### [Action item]
Copy all the entries word for word, but omit the pictures.

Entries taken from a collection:
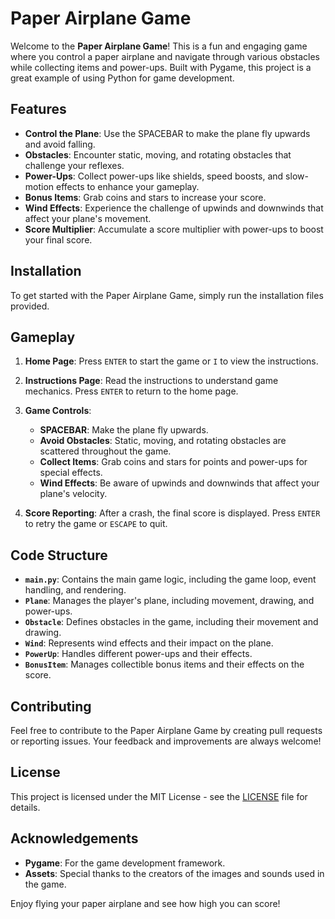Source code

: # Paper Airplane Game

Welcome to the **Paper Airplane Game**! This is a fun and engaging game where you control a paper airplane and navigate through various obstacles while collecting items and power-ups. Built with Pygame, this project is a great example of using Python for game development.

## Features

- **Control the Plane**: Use the SPACEBAR to make the plane fly upwards and avoid falling.
- **Obstacles**: Encounter static, moving, and rotating obstacles that challenge your reflexes.
- **Power-Ups**: Collect power-ups like shields, speed boosts, and slow-motion effects to enhance your gameplay.
- **Bonus Items**: Grab coins and stars to increase your score.
- **Wind Effects**: Experience the challenge of upwinds and downwinds that affect your plane's movement.
- **Score Multiplier**: Accumulate a score multiplier with power-ups to boost your final score.

## Installation

To get started with the Paper Airplane Game, simply run the installation files provided.

## Gameplay

1. **Home Page**: Press `ENTER` to start the game or `I` to view the instructions.
2. **Instructions Page**: Read the instructions to understand game mechanics. Press `ENTER` to return to the home page.
3. **Game Controls**:

   - **SPACEBAR**: Make the plane fly upwards.
   - **Avoid Obstacles**: Static, moving, and rotating obstacles are scattered throughout the game.
   - **Collect Items**: Grab coins and stars for points and power-ups for special effects.
   - **Wind Effects**: Be aware of upwinds and downwinds that affect your plane's velocity.

4. **Score Reporting**: After a crash, the final score is displayed. Press `ENTER` to retry the game or `ESCAPE` to quit.

## Code Structure

- **`main.py`**: Contains the main game logic, including the game loop, event handling, and rendering.
- **`Plane`**: Manages the player's plane, including movement, drawing, and power-ups.
- **`Obstacle`**: Defines obstacles in the game, including their movement and drawing.
- **`Wind`**: Represents wind effects and their impact on the plane.
- **`PowerUp`**: Handles different power-ups and their effects.
- **`BonusItem`**: Manages collectible bonus items and their effects on the score.

## Contributing

Feel free to contribute to the Paper Airplane Game by creating pull requests or reporting issues. Your feedback and improvements are always welcome!

## License

This project is licensed under the MIT License - see the [LICENSE](LICENSE) file for details.

## Acknowledgements

- **Pygame**: For the game development framework.
- **Assets**: Special thanks to the creators of the images and sounds used in the game.

Enjoy flying your paper airplane and see how high you can score!
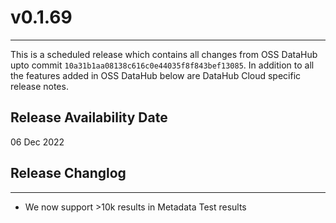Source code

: # v0.1.69
---
This is a scheduled release which contains all changes from OSS DataHub upto commit `10a31b1aa08138c616c0e44035f8f843bef13085`. In addition to all the features added in OSS DataHub below are DataHub Cloud specific release notes.

Release Availability Date
---
06 Dec 2022

## Release Changlog
---
- We now support >10k results in Metadata Test results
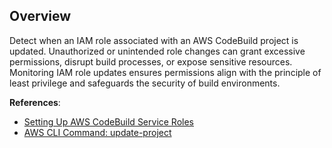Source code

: ## Overview

Detect when an IAM role associated with an AWS CodeBuild project is updated. Unauthorized or unintended role changes can grant excessive permissions, disrupt build processes, or expose sensitive resources. Monitoring IAM role updates ensures permissions align with the principle of least privilege and safeguards the security of build environments.

**References**:
- [Setting Up AWS CodeBuild Service Roles](https://docs.aws.amazon.com/codebuild/latest/userguide/setting-up-service-role.html)
- [AWS CLI Command: update-project](https://awscli.amazonaws.com/v2/documentation/api/latest/reference/codebuild/update-project.html)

### [Output for this exercise]
Source code

: # Paper Airplane Game

Welcome to the **Paper Airplane Game**! This is a fun and engaging game where you control a paper airplane and navigate through various obstacles while collecting items and power-ups. Built with Pygame, this project is a great example of using Python for game development.

## Features

- **Control the Plane**: Use the SPACEBAR to make the plane fly upwards and avoid falling.
- **Obstacles**: Encounter static, moving, and rotating obstacles that challenge your reflexes.
- **Power-Ups**: Collect power-ups like shields, speed boosts, and slow-motion effects to enhance your gameplay.
- **Bonus Items**: Grab coins and stars to increase your score.
- **Wind Effects**: Experience the challenge of upwinds and downwinds that affect your plane's movement.
- **Score Multiplier**: Accumulate a score multiplier with power-ups to boost your final score.

## Installation

To get started with the Paper Airplane Game, simply run the installation files provided.

## Gameplay

1. **Home Page**: Press `ENTER` to start the game or `I` to view the instructions.
2. **Instructions Page**: Read the instructions to understand game mechanics. Press `ENTER` to return to the home page.
3. **Game Controls**:

   - **SPACEBAR**: Make the plane fly upwards.
   - **Avoid Obstacles**: Static, moving, and rotating obstacles are scattered throughout the game.
   - **Collect Items**: Grab coins and stars for points and power-ups for special effects.
   - **Wind Effects**: Be aware of upwinds and downwinds that affect your plane's velocity.

4. **Score Reporting**: After a crash, the final score is displayed. Press `ENTER` to retry the game or `ESCAPE` to quit.

## Code Structure

- **`main.py`**: Contains the main game logic, including the game loop, event handling, and rendering.
- **`Plane`**: Manages the player's plane, including movement, drawing, and power-ups.
- **`Obstacle`**: Defines obstacles in the game, including their movement and drawing.
- **`Wind`**: Represents wind effects and their impact on the plane.
- **`PowerUp`**: Handles different power-ups and their effects.
- **`BonusItem`**: Manages collectible bonus items and their effects on the score.

## Contributing

Feel free to contribute to the Paper Airplane Game by creating pull requests or reporting issues. Your feedback and improvements are always welcome!

## License

This project is licensed under the MIT License - see the [LICENSE](LICENSE) file for details.

## Acknowledgements

- **Pygame**: For the game development framework.
- **Assets**: Special thanks to the creators of the images and sounds used in the game.

Enjoy flying your paper airplane and see how high you can score!
Source code

: # v0.1.69
---
This is a scheduled release which contains all changes from OSS DataHub upto commit `10a31b1aa08138c616c0e44035f8f843bef13085`. In addition to all the features added in OSS DataHub below are DataHub Cloud specific release notes.

Release Availability Date
---
06 Dec 2022

## Release Changlog
---
- We now support >10k results in Metadata Test results
Source code

: ## Overview

Detect when an IAM role associated with an AWS CodeBuild project is updated. Unauthorized or unintended role changes can grant excessive permissions, disrupt build processes, or expose sensitive resources. Monitoring IAM role updates ensures permissions align with the principle of least privilege and safeguards the security of build environments.

**References**:
- [Setting Up AWS CodeBuild Service Roles](https://docs.aws.amazon.com/codebuild/latest/userguide/setting-up-service-role.html)
- [AWS CLI Command: update-project](https://awscli.amazonaws.com/v2/documentation/api/latest/reference/codebuild/update-project.html)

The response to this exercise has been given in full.